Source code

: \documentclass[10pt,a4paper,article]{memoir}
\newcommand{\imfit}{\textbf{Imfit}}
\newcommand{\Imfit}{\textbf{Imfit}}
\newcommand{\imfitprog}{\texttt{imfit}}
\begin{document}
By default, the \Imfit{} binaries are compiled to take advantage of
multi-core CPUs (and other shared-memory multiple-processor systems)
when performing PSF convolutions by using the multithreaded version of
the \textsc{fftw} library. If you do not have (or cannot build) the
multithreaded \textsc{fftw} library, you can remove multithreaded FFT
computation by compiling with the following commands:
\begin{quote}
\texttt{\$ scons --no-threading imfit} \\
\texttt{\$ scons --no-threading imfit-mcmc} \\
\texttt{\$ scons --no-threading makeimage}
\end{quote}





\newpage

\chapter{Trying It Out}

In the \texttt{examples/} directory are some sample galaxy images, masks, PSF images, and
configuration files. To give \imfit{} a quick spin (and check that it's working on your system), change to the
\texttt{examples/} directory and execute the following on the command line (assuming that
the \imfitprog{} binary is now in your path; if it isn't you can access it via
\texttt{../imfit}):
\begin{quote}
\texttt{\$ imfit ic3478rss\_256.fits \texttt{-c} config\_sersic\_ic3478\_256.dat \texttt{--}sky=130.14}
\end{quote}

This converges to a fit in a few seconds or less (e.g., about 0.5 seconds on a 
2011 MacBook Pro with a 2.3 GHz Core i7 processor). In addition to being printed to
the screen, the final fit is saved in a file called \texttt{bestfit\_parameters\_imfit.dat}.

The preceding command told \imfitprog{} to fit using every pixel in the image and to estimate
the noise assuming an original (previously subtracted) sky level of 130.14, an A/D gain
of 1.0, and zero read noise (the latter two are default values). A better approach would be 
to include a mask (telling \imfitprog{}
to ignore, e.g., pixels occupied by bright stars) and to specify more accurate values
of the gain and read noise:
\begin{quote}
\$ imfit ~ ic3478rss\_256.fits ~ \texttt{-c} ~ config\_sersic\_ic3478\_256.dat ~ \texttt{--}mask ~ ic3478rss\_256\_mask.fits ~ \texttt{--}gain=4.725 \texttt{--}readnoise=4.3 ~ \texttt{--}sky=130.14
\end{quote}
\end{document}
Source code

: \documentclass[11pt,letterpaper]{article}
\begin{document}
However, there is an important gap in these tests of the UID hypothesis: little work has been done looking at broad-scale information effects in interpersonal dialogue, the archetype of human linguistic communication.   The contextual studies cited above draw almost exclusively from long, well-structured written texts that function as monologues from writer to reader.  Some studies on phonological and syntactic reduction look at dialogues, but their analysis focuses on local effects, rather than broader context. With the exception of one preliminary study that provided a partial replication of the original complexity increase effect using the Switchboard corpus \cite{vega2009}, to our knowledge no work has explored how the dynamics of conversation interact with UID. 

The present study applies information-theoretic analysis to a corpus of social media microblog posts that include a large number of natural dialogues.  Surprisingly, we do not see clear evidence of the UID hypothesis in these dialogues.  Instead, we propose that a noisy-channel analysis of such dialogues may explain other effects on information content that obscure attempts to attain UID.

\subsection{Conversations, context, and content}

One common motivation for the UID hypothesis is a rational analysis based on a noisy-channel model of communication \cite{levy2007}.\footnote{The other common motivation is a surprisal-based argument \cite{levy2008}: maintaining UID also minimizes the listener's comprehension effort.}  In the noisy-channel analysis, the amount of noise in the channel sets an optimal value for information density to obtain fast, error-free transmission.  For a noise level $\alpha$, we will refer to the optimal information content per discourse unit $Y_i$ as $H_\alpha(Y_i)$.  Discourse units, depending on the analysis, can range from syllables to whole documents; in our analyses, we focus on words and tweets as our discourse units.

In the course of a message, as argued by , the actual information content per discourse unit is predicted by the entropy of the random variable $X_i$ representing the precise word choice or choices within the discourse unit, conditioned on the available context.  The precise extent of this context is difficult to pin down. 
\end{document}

|---|

• TASK OBJECTIVE: What lines above hold the word "these"? List them all.

• RESULT OF THE TASK:
However, there is an important gap in these tests of the UID hypothesis: little work has been done looking at broad-scale information effects in interpersonal dialogue, the archetype of human linguistic communication.   The contextual studies cited above draw almost exclusively from long, well-structured written texts that function as monologues from writer to reader.  Some studies on phonological and syntactic reduction look at dialogues, but their analysis focuses on local effects, rather than broader context. With the exception of one preliminary study that provided a partial replication of the original complexity increase effect using the Switchboard corpus \cite{vega2009}, to our knowledge no work has explored how the dynamics of conversation interact with UID. 
The present study applies information-theoretic analysis to a corpus of social media microblog posts that include a large number of natural dialogues.  Surprisingly, we do not see clear evidence of the UID hypothesis in these dialogues.  Instead, we propose that a noisy-channel analysis of such dialogues may explain other effects on information content that obscure attempts to attain UID.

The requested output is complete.